Thursday, April 28, 2016

Rules of internet, no. 8: Do not be clever

This is a reminder not to try to be clever online. No one will get it, and then they will berate you on behalf of others. Not only that, but in explaining the joke it will be destroyed and all that cleverness will have been for nothing.

What happened was that an astrophysicist I follow on Twitter were complaining that random people would write to explain how physics is all wrong and they know better. Having just read one of the more classic papers in physics where a, let's call him well-known, physicist tries to tell the rest of the physics community that their favourite theory cannot possibly be right and that he knows better. I wrote this:
Which is a direct quote from said paper's second paragraph.
And a paraphrasing of the, rather well-known, punch line.
It should have been obvious to me that this would not be well-received by the internet. Promptly, I am publicly called out and identified as a "Guy", which I surmise is a bad thing in this setting. Still, I think it is better than dude.
The paper is well-known enough that it is often referred to by just the initials of the authors: "EPR". In the paper Einstein and his postdocs Podolsky and Rosen famously argue that quantum physics cannot be right because they find it predicts entanglement and thereby spooky action at a distance.
It is funny because at the start they set up two rules for judging the success of physical theory, correctness and completeness, which seems well and good. However, at the end of the article they argue from a third rule, that of reasonable expectation, that quantum mechanics cannot be right instead of doing what they suggest earlier and construct an experiment to test the prediction of the theory. The article is famous because experimental physics has indeed shown them to be wrong and that entanglement does exist.

The end result after blocking off relevant parts of the Twitter and removing the tweets is a smaller conversation with less sciency goodness. I must remember not to be clever, or there will be nothing left of social media to hang out in.

"Why is this rule number 8?" you say. I blush nervously and admit "I was trying to be clever," again. 

Sunday, October 04, 2015


Dumb bell nebula, M27.
After just being perversely interested in space and stars for ever I have actually started with what everyone really dreams of. Astronomy and telescopes (if you don't agree, you're probably in the wrong place on the internet). Anyway, I have been building up to getting a telescope for a long time, it's hard to choose. On one hand we want a telescope that gives good results so as not to get disheartened, on the other hand we don't want to get in too deep. So, I did what any amateur worth his salt would do, I surfed the internet. A lot. No, not alot, a lot.
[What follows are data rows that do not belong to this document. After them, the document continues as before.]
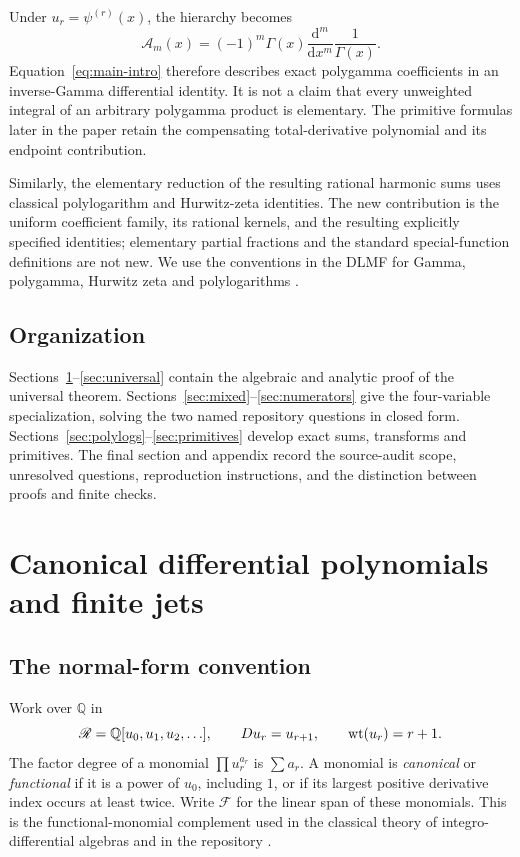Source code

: \documentclass[11pt,letterpaper]{article}
\numberwithin{equation}{section}
\theoremstyle{plain}
\theoremstyle{definition}
\theoremstyle{remark}
\newcommand{\Q}{\mathbb Q}\newcommand{\C}{\mathbb C}\newcommand{\N}{\mathbb N}
\newcommand{\Rcal}{\mathscr R}\newcommand{\Fcal}{\mathscr F}
\newcommand{\Ac}{\mathcal A}\newcommand{\Nc}{\mathcal N}\newcommand{\Hc}{\mathcal H}
\begin{document}
Under $u_r=\psi^{(r)}(x)$, the hierarchy becomes
\[
 \Ac_m(x)=(-1)^m\Gamma(x)\frac{\mathrm d^m}{\mathrm dx^m}
                         \frac1{\Gamma(x)}.
\]
Equation~\eqref{eq:main-intro} therefore describes exact polygamma coefficients in an inverse-Gamma differential identity. It is not a claim that every unweighted integral of an arbitrary polygamma product is elementary. The primitive formulas later in the paper retain the compensating total-derivative polynomial and its endpoint contribution.

Similarly, the elementary reduction of the resulting rational harmonic sums uses classical polylogarithm and Hurwitz-zeta identities. The new contribution is the uniform coefficient family, its rational kernels, and the resulting explicitly specified identities; elementary partial fractions and the standard special-function definitions are not new. We use the conventions in the DLMF for Gamma, polygamma, Hurwitz zeta and polylogarithms \cite{DLMFGamma,DLMFHurwitz,DLMFPolylog}.

\subsection{Organization}

Sections~\ref{sec:algebra}--\ref{sec:universal} contain the algebraic and analytic proof of the universal theorem. Sections~\ref{sec:mixed}--\ref{sec:numerators} give the four-variable specialization, solving the two named repository questions in closed form. Sections~\ref{sec:polylogs}--\ref{sec:primitives} develop exact sums, transforms and primitives. The final section and appendix record the source-audit scope, unresolved questions, reproduction instructions, and the distinction between proofs and finite checks.



\section{Canonical differential polynomials and finite jets}
\label{sec:algebra}

\subsection{The normal-form convention}

Work over $\Q$ in
\[
 \Rcal=\Q[u_0,u_1,u_2,\ldots],\qquad Du_r=u_{r+1},
 \qquad \wt(u_r)=r+1.
\]
The factor degree of a monomial $\prod u_r^{a_r}$ is $\sum a_r$. A monomial is \emph{canonical} or \emph{functional} if it is a power of $u_0$, including $1$, or if its largest positive derivative index occurs at least twice. Write $\Fcal$ for the linear span of these monomials. This is the functional-monomial complement used in the classical theory of integro-differential algebras \cite[Proposition 4.10]{Guo2014} and in the repository \cite{RepoSector}.
\end{document}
Eventually I decided on a telescope, or three, but today we'll discuss learning proper astrophysics online. While surfing around I came across these wonderful astronomy courses on given by Paul Francis and Brian Schmidt at the Australian National University. There are four courses: Greatest unsolved mysteries of the universe, Exploring exoplanets, The violent universe, and Cosmology. Together they correspond to ANU's first year of astrophysics. If you would like to start a bit more basic there's also the Introduction to solar systems astronomy given by Frank Timmes at Arizona State University.

Genetics and medicine has little compared to astronomy when it comes to data availability. It turns out that most catalogues of stars, galaxies, etc. get turned into public databases fairly quickly, which is reasonable given the small number of really large telescopes and space missions compared to the amount of data one of these can collect (Oh, and the number of undergrads astrophysics departments around the world have to contend with). So, I downloaded the Hipparcos and Tycho2 catalogues and played around with them in R. Good fun for summer vacation. I might write a bit more about that later. Here's a star density plot of the Tycho2 data for now.

Tycho2 star density in a galactic aitoff projection produced using R. We can clearly see the dust clouds that obscure parts of the galaxy from view.
 With that I have decided I am now an Astronephrologist, bringing knowledge of the stars back to nephrology. I'm sure this combination will bring new insights into the development of diseases and future fortunes in a way astronomy and nephrology by themselves never could. I shall call this new science: Astrology!

Wednesday, April 08, 2015

A more reasonable look at exercise guidelines

We are going to revisit the exercise guidelines because there is a new meta analysis in JAMA of Leisure Time Physical Activity and Mortality: A Detailed Pooled Analysis of the Dose-Response Relationship that tries to answer the question of how much training is optimal in a more precise way. As we discussed previously, the official exercise recommendations can be hard to understand from an amateur or elite athlete's perspective. Training at that level is not focused on health benefits per se, but on improving performance. The problem lies in the rough dichotomies for both time and intensity in the guidelines. For example:
"Adults aged 18–64 should do at least 150 minutes of moderate-intensity aerobic physical activity throughout the week or do at least 75 minutes of vigorous-intensity aerobic physical activity throughout the week" (WHO exercise guidelines 2010)
In my previous post we saw that I managed 164 minutes per week on average over a two year period including about 20% strengthening that should be counted separately. If we work that out, it is about 132 minutes aerobic training (mostly judo) and 32 minutes strength training per week. That is enough exercise if we count judo as a vigorous activity, which seems reasonable. However, we note that it does not reach the optimum of 300 minutes of moderate-intensity or 150 minutes of vigorous-intensity exercise plus two sessions of strength training per week. At the same time it is at the top level of recreational judo. So, something is not quite right.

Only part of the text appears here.